[Collected data]
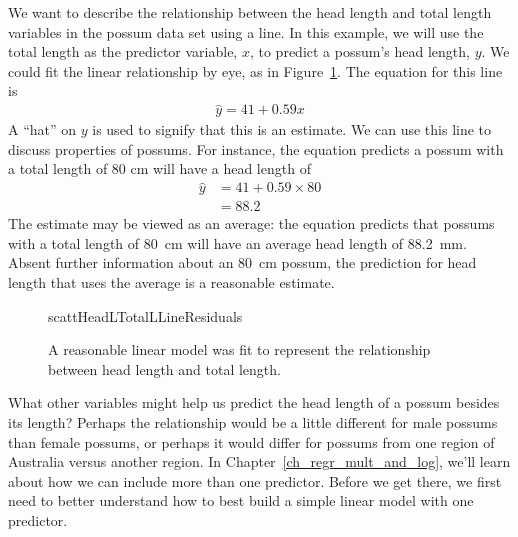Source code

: We want to describe the relationship between the head length and total length variables in the possum data set using a line. In this example, we will use the total length as the predictor variable, $x$, to predict a possum's head length, $y$. We could fit the linear relationship by eye, as in Figure~\ref{scattHeadLTotalLLine}. The equation for this line is
\begin{align*}
\hat{y} = 41 + 0.59x
\end{align*}
A ``hat'' on $y$ is used to signify that this is an estimate.
We can use this line to discuss properties of possums.
For instance, the equation predicts a possum with a total length
of 80 cm will have a head length of
\begin{align*}
\hat{y} &= 41 + 0.59\times 80 \\
	&= 88.2 %
\end{align*}
The estimate may be viewed as an average:
the equation predicts that possums with a total length of
80~cm will have an average head length of 88.2~mm.
Absent further information about an 80~cm possum,
the prediction for head length that uses the average
is a reasonable estimate.

\begin{figure}
  \centering
      {scattHeadLTotalLLineResiduals}
  \caption{A reasonable linear model was fit to represent
      the relationship between head length and total length.}
  \label{scattHeadLTotalLLine}
\end{figure}

\begin{examplewrap}
\begin{nexample}{What other variables might help us predict the
    head length of a possum besides its length?}
  Perhaps the relationship would be a little different for
  male possums than female possums,
  or perhaps it would differ for possums from one region
  of Australia versus another region.
  In Chapter~\ref{ch_regr_mult_and_log},
  we'll learn about how we can include more than one predictor.
  Before we get there, we first need to better understand
  how to best build a simple linear model with one predictor.
\end{nexample}
\end{examplewrap}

[TASK ITEM]: A word-for-word transcript of the entries above is needed, with pictures removed.

[ANSWER SPACE]:
Source code

: We want to describe the relationship between the head length and total length variables in the possum data set using a line. In this example, we will use the total length as the predictor variable, $x$, to predict a possum's head length, $y$. We could fit the linear relationship by eye, as in Figure~\ref{scattHeadLTotalLLine}. The equation for this line is
\begin{align*}
\hat{y} = 41 + 0.59x
\end{align*}
A ``hat'' on $y$ is used to signify that this is an estimate.
We can use this line to discuss properties of possums.
For instance, the equation predicts a possum with a total length
of 80 cm will have a head length of
\begin{align*}
\hat{y} &= 41 + 0.59\times 80 \\
	&= 88.2 %
\end{align*}
The estimate may be viewed as an average:
the equation predicts that possums with a total length of
80~cm will have an average head length of 88.2~mm.
Absent further information about an 80~cm possum,
the prediction for head length that uses the average
is a reasonable estimate.

\begin{figure}
  \centering
      {scattHeadLTotalLLineResiduals}
  \caption{A reasonable linear model was fit to represent
      the relationship between head length and total length.}
  \label{scattHeadLTotalLLine}
\end{figure}

\begin{examplewrap}
\begin{nexample}{What other variables might help us predict the
    head length of a possum besides its length?}
  Perhaps the relationship would be a little different for
  male possums than female possums,
  or perhaps it would differ for possums from one region
  of Australia versus another region.
  In Chapter~\ref{ch_regr_mult_and_log},
  we'll learn about how we can include more than one predictor.
  Before we get there, we first need to better understand
  how to best build a simple linear model with one predictor.
\end{nexample}
\end{examplewrap}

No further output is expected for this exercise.